Pages taken back, Francois shifts his hips up to stuff paper back into his pocket before settling again, dragging his attention up from paperwork to square greener eyes at her greyer. It's plain that he has things to say — early opinions or words of advice, even before he's measured the entirety of the woman's thoughts written down or otherwise. A hand goes up and fidgets with the zipper tab closed high at his throat, sealing up his sweater against the cold, before he lifts his chin to her. "Tell me what you think you know of your enemies. And then perhaps I am in a better position, then, to tell you how to resist them.

"It was easier for me, I think, never mind that I did not lead. It was not as though we did not have to fight and defy Frenchmen for our cause, but it was always for France. I do not know if it is the same for you. At least, not now. There was a time, also, when the French did not think that surrender was a bad thing. We were once minor voices too."

"I saw things when Bravo was in Madagascar," Eileen says, her voice gradually turning quinine-bitter. "The government there was experimenting on people and had established slave camps, pregnancy farms. I don't think we liberated Antananarivo for Munin or even to put an end to the atrocities that General Rasoul was committing. What we uncovered in Muspelheim—"

She lets out a slow hiss of breath, and with it releases what remains of her good spirits. Fingers rake through her wind-teased hair and push the wilder strands away from her pale face. "I'm afraid of what they might do with Rasoul's research. If something happens, I want the infrastructure already in place so we can react and fight back if New York City ever starts to resemble Antananarivo. Aggression isn't my aim."

Lines of tension make shadows beneath blinking and narrowed eyes, Francois' hands unconsciously gripping the envelope as he listens. If any of this sounds familiar to him, it doesn't show, but he also doesn't balk in disbelief or act quick to doubt the young woman's words. "If what you fear comes true," he says, after a moment, "then I want to be among those that help you. You would have more than only a consultation." Speaking of which—

"I can take this with me and read it, and keep it quiet until you are ready if that is what you require. An infrastructure is not a terrible place to begin. You have your ideas in this, I presume?"
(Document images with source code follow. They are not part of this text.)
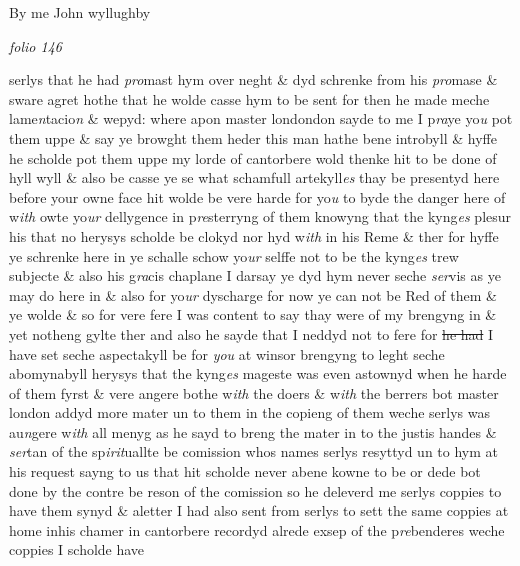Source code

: \documentclass[12pt, a4paper]{book}
\begin{document}
		\ifthenelse{\isodd{\thepage}}
		{\reversemarginpar}
		{\normalmarginpar}
		By me John wyllughby

\dotfill
					

\textit{folio 146}



		\ifthenelse{\isodd{\thepage}}
		{\reversemarginpar}
		{\normalmarginpar}
		serlys that he had \textit{pro}mast hym over neght \& dyd schrenke from
 his \textit{pro}mase \& sware agret hothe that he wolde casse hym to be
 sent for then he made meche lame\textit{n}tacio\textit{n} \& wepyd: where apon
	master londondon sayde to me I p\textit{ra}ye yo\textit{u} pot them uppe \& say
 ye browght them heder this man hathe bene introbyll
 \& hyffe he scholde pot them uppe my lorde of cantorbere wold
 thenke hit to be done of hyll wyll \& also be casse ye se what
 schamfull artekyll\textit{es} thay be
			 presentyd here before your owne face
 hit wolde be vere harde for yo\textit{u} to byde the danger here of w\textit{ith}
 owte yo\textit{ur} dellygence in p\textit{re}sterryng of them knowyng that the
 kyng\textit{es }plesur his that no herysys scholde be clokyd nor hyd w\textit{ith} in
 his Reme \& ther for hyffe ye schrenke here in ye schalle schow
 yo\textit{ur} selffe not to be the kyng\textit{es} trew subjecte \& also his g\textit{ra}cis
 chaplane I darsay ye dyd hym never seche \textit{ser}vis as ye may
 do here in \& also for yo\textit{ur} dyscharge for now ye can not be Red
 of them \& ye wolde \& so for vere fere I was content to say
 thay were of my brengyng in \& yet notheng gylte ther
 and also he sayde that I neddyd not to fere for \sout{he had} I have
			 set seche
 aspectakyll be for \textit{you} at winsor brengyng to leght seche
 abomynabyll herysys that the kyng\textit{es} mageste was even
 astownyd when he harde of them fyrst \& vere angere bothe
 w\textit{ith} the doers \& w\textit{ith} the berrers bot master london addyd more
 mater un to them in the copieng of them weche serlys
 was au\textit{n}gere w\textit{ith} all menyg as he sayd to breng the
 mater in to the justis handes \& \textit{ser}tan of the sp\textit{irit}uallte
 be comission whos names serlys resyttyd un to hym at
 his request sayng to us that hit scholde never abene
 kowne to be or dede bot done by the contre be reson of
 the comission so he deleverd me serlys coppies to have them
 synyd \& aletter I had also sent from serlys to sett the
	same coppies at home inhis chamer in cantorbere recordyd
 alrede exsep of the p\textit{re}benderes weche coppies I scholde have
 	
\end{document}
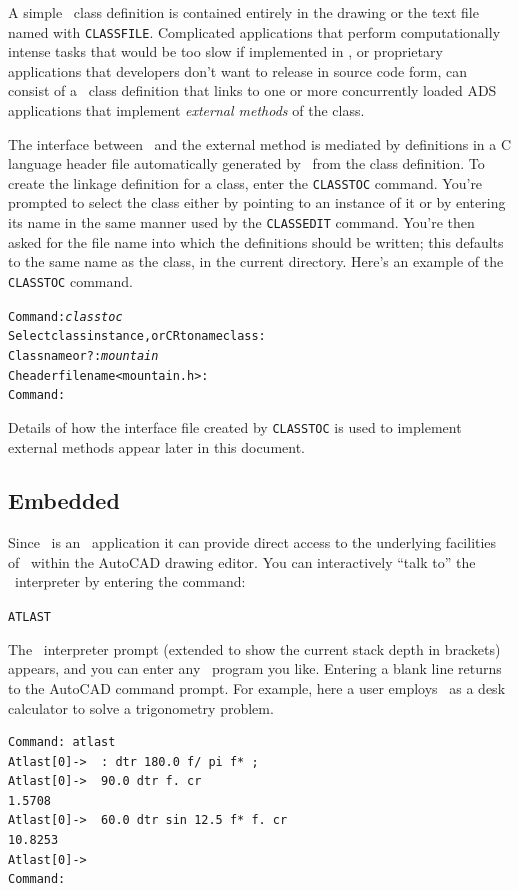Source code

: \documentclass{article}
\begin{document}
A simple \cw\ class definition is contained entirely in the drawing or
the text file named with {\tt CLASSFILE}\@.  Complicated
applications that perform computationally intense tasks that would be
too slow if implemented in \atlas , or proprietary applications that
developers don't want to release in source code form, can consist of a
\cw\ class definition that links to one or more concurrently loaded
ADS applications that implement {\em external methods} of the class.

The interface between \cw\ and the external method is mediated by
definitions in a C language header file automatically generated by
\cw\ from the class definition.  To create the linkage definition for
a class, enter the {\tt CLASSTOC} command.  You're prompted to select
the class either by pointing to an instance of it or by entering its
name in the same manner used by the {\tt CLASSEDIT} command.  You're
then asked for the file name into which the definitions should be
written; this defaults to the same name as the class, in the current
directory.  Here's an example of the {\tt CLASSTOC} command.

\begin{alltt}
Command: {\em classtoc}
Select class instance, or CR to name class:
Class name or ?: {\em mountain}
C header file name <mountain.h>:
Command:
\end{alltt}

Details of how the interface file created by {\tt CLASSTOC} is used to
implement external methods appear later in this document.

\subsection{Embedded \atlas}

Since \cw\ is an \atlas\ application it can provide direct access to
the underlying facilities of \atlas\ within the AutoCAD drawing
editor.  You can interactively ``talk to'' the \atlas\ interpreter by
entering the command:

{\tt ATLAST}

The \atlas\ interpreter prompt (extended to show the current stack
depth in brackets) appears, and you can enter any \atlas\ program you
like.  Entering a blank line returns to the AutoCAD command prompt.
For example, here a user employs \atlas\ as a desk calculator to
solve a trigonometry problem.

\begin{verbatim}
Command: atlast
Atlast[0]->  : dtr 180.0 f/ pi f* ;
Atlast[0]->  90.0 dtr f. cr
1.5708
Atlast[0]->  60.0 dtr sin 12.5 f* f. cr
10.8253
Atlast[0]->
Command:
\end{verbatim}
\end{document}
"As best I could articulate them," Eileen says. "If you have any questions about what I've written and you can't get through to my phone, Teodoro knows where to find me." And with any luck, if he does have questions they won't be along the lines of: Is this a 'p' or a 'd'?

The sky is too overcast for it to be lit gold by the rising sun. Instead, faint hints of pink cause the clouds to blush around their silver edges. In another hour or two, it will have risen so high that gray will become white and looking up will be just like looking down. "«Thank you for this,»" she tries in Francois' native tongue, perhaps to emphasize her gratitude or maybe just for the sake of practice. "«It means very much to me.»"
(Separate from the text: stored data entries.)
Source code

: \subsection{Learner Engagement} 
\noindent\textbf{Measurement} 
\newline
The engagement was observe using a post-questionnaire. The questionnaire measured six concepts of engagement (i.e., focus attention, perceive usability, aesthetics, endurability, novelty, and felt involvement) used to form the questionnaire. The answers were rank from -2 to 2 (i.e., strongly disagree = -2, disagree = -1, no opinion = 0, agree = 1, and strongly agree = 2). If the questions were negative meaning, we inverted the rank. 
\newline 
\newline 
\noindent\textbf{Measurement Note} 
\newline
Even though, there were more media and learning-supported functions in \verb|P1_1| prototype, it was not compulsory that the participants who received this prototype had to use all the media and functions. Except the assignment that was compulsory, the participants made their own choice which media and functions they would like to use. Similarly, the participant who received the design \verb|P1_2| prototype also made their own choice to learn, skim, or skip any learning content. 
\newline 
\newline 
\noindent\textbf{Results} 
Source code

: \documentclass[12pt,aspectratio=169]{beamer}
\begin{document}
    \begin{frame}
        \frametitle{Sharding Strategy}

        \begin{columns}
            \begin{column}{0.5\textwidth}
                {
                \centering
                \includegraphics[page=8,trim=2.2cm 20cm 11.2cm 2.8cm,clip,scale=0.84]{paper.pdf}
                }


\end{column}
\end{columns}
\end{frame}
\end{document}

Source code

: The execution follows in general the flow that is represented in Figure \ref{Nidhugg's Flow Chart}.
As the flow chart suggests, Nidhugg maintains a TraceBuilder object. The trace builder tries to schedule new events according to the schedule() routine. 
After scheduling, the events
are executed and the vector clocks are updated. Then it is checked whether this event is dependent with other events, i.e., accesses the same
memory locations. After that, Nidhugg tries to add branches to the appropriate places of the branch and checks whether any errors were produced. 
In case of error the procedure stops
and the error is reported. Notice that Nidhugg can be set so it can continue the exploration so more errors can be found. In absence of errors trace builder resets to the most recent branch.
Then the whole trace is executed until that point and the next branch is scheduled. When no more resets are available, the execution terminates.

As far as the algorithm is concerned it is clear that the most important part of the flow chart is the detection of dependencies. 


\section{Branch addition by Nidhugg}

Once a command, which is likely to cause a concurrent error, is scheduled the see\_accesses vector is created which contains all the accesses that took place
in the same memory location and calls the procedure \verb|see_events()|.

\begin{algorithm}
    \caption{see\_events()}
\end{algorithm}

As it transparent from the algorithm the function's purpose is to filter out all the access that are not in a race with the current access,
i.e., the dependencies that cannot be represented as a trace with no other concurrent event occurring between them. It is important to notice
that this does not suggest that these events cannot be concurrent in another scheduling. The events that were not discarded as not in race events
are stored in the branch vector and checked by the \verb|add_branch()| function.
Slipping the folder under an arm, Francois goes to get up, other hand reaching for Eileen's arm in a fleeting gesture, some mirrored back return of gratitude. "De rien," he responds, on his feet now and glancing back over his shoulder towards where boats tie off on the industrial looking waterfront, the spotting of seabirds and the picketing of cast iron fencing caging off the city from the docks. RED HOOK TERMINAL fades on a sign battered by time and environmental erosion.
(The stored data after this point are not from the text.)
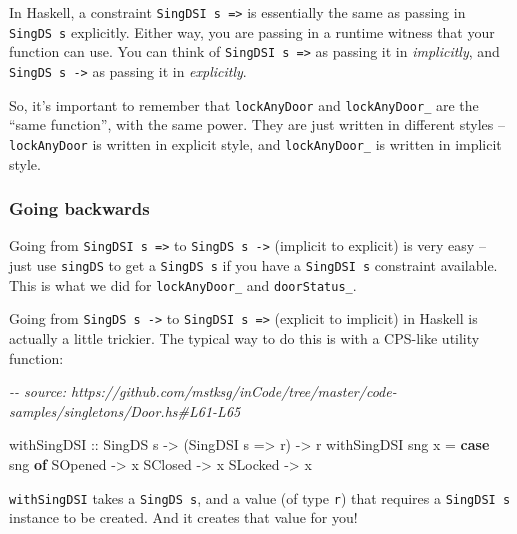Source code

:\documentclass[]{article}
\newenvironment{Shaded}{}{}
\newcommand{\CommentTok}[1]{\textcolor[rgb]{0.38,0.63,0.69}{\textit{#1}}}
\newcommand{\DataTypeTok}[1]{\textcolor[rgb]{0.56,0.13,0.00}{#1}}
\newcommand{\KeywordTok}[1]{\textcolor[rgb]{0.00,0.44,0.13}{\textbf{#1}}}
\newcommand{\NormalTok}[1]{#1}
\newcommand{\OtherTok}[1]{\textcolor[rgb]{0.00,0.44,0.13}{#1}}
\begin{document}
In Haskell, a constraint \texttt{SingDSI\ s\ =\textgreater{}} is essentially the
same as passing in \texttt{SingDS\ s} explicitly. Either way, you are passing in
a runtime witness that your function can use. You can think of
\texttt{SingDSI\ s\ =\textgreater{}} as passing it in \emph{implicitly}, and
\texttt{SingDS\ s\ -\textgreater{}} as passing it in \emph{explicitly}.

So, it's important to remember that \texttt{lockAnyDoor} and
\texttt{lockAnyDoor\_} are the ``same function'', with the same power. They are
just written in different styles -- \texttt{lockAnyDoor} is written in explicit
style, and \texttt{lockAnyDoor\_} is written in implicit style.

\hypertarget{going-backwards}{%
\subsubsection{Going backwards}\label{going-backwards}}

Going from \texttt{SingDSI\ s\ =\textgreater{}} to
\texttt{SingDS\ s\ -\textgreater{}} (implicit to explicit) is very easy -- just
use \texttt{singDS} to get a \texttt{SingDS\ s} if you have a
\texttt{SingDSI\ s} constraint available. This is what we did for
\texttt{lockAnyDoor\_} and \texttt{doorStatus\_}.

Going from \texttt{SingDS\ s\ -\textgreater{}} to
\texttt{SingDSI\ s\ =\textgreater{}} (explicit to implicit) in Haskell is
actually a little trickier. The typical way to do this is with a CPS-like
utility function:

\begin{Shaded}
\begin{Highlighting}[]
\CommentTok{{-}{-} source: https://github.com/mstksg/inCode/tree/master/code{-}samples/singletons/Door.hs\#L61{-}L65}

\OtherTok{withSingDSI ::} \DataTypeTok{SingDS}\NormalTok{ s }\OtherTok{{-}>}\NormalTok{ (}\DataTypeTok{SingDSI}\NormalTok{ s }\OtherTok{=>}\NormalTok{ r) }\OtherTok{{-}>}\NormalTok{ r}
\NormalTok{withSingDSI sng x }\OtherTok{=} \KeywordTok{case}\NormalTok{ sng }\KeywordTok{of}
    \DataTypeTok{SOpened} \OtherTok{{-}>}\NormalTok{ x}
    \DataTypeTok{SClosed} \OtherTok{{-}>}\NormalTok{ x}
    \DataTypeTok{SLocked} \OtherTok{{-}>}\NormalTok{ x}
\end{Highlighting}
\end{Shaded}

\texttt{withSingDSI} takes a \texttt{SingDS\ s}, and a value (of type
\texttt{r}) that requires a \texttt{SingDSI\ s} instance to be created. And it
creates that value for you!
\end{document}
"Come, let me drive you where you are headed," Francois offers, with a nod towards where he has a car parked nearby, a vehicle she could potentially recognise as Teo's.

It is always better to be ahead of schedule than behind. Eileen allows the touch, elbow bent like the wing of a bird when he takes it and she falls into step beside him, booted feet crunching through the ice and snow under their soles as they make their way toward the car. Overhead, the glossy blue-black shape of a raven with a metal band twinkling around one of its bony legs sails carelessly after them on the morning breeze.